A property damage claim is a report or evidence that you submit to an insurance company in the event your property has been damaged.
Property damage claims related to auto accidents come in many shapes and sizes, and different states have different laws governing claims. If your vehicle is hit by another vehicle while parked, or if a vehicle slides off the road and damages your mailbox, lawn, home, or other property, you can file a property damage claim.
What Is a Property Damage Claim?
Auto insurance policies have different coverages that apply to different situations. All policies are required to have a form of liability insurance that includes property damage liability. If your property is damaged by another driver, that driver's property damage liability will cover your damages.
Policies also have comprehensive and collision coverages. Comprehensive coverage applies to damage caused by events you cannot control, such as fire, vandalism, acts of nature, or hitting an animal. Collision coverage applies when you are in an accident with another vehicle.
Once you've been in an accident or realize your property has been damaged, contact the police to file a report and create an official record. In most cases, a police report also will determine which party was at fault.
Never say anything to the police that might be construed as admitting fault for an accident. Even acknowledging, for example, that you shouldn’t have parked close to a busy road is too much.

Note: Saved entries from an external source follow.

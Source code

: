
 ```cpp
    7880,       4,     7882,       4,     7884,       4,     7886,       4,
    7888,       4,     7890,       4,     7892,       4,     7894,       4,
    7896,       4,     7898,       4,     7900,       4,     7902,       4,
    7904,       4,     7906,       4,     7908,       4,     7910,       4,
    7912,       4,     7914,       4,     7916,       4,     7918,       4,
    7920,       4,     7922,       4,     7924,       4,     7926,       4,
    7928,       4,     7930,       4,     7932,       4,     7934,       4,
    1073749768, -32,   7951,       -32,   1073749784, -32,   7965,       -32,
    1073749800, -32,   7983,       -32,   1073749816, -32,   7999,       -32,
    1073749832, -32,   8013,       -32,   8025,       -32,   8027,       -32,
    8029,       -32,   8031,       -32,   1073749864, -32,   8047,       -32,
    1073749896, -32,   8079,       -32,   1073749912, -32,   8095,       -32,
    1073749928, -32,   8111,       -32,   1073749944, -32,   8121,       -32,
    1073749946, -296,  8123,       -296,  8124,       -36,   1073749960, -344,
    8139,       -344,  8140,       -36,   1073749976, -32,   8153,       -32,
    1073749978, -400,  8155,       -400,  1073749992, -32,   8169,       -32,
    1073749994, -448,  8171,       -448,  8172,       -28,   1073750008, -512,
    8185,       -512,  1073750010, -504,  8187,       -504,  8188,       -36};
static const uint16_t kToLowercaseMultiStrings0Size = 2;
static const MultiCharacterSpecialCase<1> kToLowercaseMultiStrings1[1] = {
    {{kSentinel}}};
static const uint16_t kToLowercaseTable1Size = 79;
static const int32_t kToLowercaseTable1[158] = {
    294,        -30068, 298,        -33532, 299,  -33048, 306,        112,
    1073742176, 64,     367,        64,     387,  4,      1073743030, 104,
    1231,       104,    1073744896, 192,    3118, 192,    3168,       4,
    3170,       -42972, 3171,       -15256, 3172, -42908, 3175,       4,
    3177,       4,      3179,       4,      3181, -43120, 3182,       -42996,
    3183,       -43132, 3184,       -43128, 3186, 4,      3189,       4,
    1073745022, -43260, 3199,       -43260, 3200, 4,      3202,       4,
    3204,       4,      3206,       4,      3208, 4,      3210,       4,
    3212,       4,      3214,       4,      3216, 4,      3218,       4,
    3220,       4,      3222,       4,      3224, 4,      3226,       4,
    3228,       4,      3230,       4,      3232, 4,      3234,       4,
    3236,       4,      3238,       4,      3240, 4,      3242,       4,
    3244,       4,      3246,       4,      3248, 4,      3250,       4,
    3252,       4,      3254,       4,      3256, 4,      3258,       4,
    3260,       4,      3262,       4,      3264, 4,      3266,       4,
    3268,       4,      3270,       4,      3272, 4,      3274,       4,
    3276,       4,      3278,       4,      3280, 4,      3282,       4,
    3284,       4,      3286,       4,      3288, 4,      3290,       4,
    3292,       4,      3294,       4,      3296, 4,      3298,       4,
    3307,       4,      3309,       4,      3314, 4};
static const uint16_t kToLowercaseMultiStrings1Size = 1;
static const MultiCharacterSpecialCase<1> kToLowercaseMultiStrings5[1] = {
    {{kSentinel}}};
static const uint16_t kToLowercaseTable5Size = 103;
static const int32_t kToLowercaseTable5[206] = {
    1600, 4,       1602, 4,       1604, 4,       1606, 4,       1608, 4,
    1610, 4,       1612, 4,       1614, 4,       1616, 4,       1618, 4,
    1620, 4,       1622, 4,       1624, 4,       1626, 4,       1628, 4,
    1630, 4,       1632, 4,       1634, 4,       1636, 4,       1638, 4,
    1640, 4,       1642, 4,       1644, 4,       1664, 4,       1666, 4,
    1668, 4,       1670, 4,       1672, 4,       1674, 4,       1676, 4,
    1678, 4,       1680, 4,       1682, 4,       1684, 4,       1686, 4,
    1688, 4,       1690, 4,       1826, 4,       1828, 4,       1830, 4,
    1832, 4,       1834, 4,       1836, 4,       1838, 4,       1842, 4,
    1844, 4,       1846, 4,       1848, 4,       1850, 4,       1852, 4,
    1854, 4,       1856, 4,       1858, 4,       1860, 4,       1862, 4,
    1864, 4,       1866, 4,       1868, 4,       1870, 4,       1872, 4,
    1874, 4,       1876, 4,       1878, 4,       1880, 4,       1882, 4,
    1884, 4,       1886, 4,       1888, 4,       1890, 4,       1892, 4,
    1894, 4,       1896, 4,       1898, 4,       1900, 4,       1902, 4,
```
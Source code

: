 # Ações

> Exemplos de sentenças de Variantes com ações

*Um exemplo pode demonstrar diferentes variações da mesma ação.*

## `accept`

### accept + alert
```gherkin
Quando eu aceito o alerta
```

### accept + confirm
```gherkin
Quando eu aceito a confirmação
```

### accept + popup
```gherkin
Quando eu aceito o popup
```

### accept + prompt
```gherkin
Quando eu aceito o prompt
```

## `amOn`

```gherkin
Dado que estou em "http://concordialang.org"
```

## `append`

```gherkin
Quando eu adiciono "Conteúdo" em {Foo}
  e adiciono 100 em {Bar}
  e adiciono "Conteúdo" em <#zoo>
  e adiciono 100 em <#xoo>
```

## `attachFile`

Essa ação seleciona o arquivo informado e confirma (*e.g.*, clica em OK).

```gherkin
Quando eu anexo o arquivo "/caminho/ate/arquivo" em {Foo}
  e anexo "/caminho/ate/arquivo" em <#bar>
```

Take as many photos as possible so you have your own documentation in addition to what the police will be gathering it as well. The more information you have, the higher the likelihood that filing your claim will have the desired outcome.
How a Property Damage Claim Works
The at-fault vehicle owner’s insurance policy should pay to repair property damage. Even in no-fault states, the at-fault vehicle’s policy pays up. In this situation, the coverage is provided by the insurance company covering the vehicle, not by the driver of the car.
If you damage somebody’s property with your own vehicle, your standard deductible usually will not apply to repair their damages. However, if your vehicle was damaged at the same time, you must pay your collision deductible to get your own vehicle repaired. If another driver damages your property, you will be able to file a property damage claim with their insurance company and will not be required to pay a deductible.
Once a police report has been filed and fault has been determined, your insurance company will have a claims adjuster review the case and the damage. For example, if you are at fault for driving off the road and damaging someone else's fence or mailbox, the claims adjuster will review the facts and evidence of the case before payment on the claim is made.
It gets trickier—and potentially much more expensive—if your property was damaged and you don’t know who was at fault. This changes the claim from a property damage claim into a collision claim and you will have the amount of your collision deductible out of pocket. If you do not have collision coverage, your insurance company will not pay out for the claim.
If someone hit your property, filing a claim on someone else's car insurance policy will not affect your rates. If you do not know who damaged your vehicle and you file a collision claim under your own policy, it will most likely increase your rate at renewal time. Expect a surcharge when your policy renews for filing an at-fault accident.
The time it takes for claims to process can vary. Fault needs to be determined and both parties need to be contacted by the claims department. You can speed up the claims process by ensuring you are available to speak with the claims representative.
Do I Need Uninsured Motorist Property Damage Coverage?
The Insurance Research Council (IRC) estimates that one in every eight drivers in the U.S. is uninsured. However, only 22 states require uninsured motorist property damage coverage. Drivers in the other 28 states have the option to purchase an uninsured motorist property damage policy. This provides coverage if someone hits your car but has no auto insurance coverage. Such a policy also can provide coverage for hit-and-run accidents.
In states where the coverage is not required, the majority leave it to the insurance companies to decide whether or not to offer such a policy. Deductibles can apply to the coverage depending on how you set your policy up.
If you live in a state where it is not required, it still is a good idea to review your insurance carrier offerings and rates to determine if adding this coverage is right for you.
- Expenses related to property damage caused by the driver of a vehicle should paid by the at-fault driver's insurance company.
- If the at-fault party is unknown, a claim can be filed by the victim with their own policy, but the collision coverage deductible will be applicable.
- It's important to take your own pictures and document your own evidence.
- Expect your rates to go up if you are the party at fault.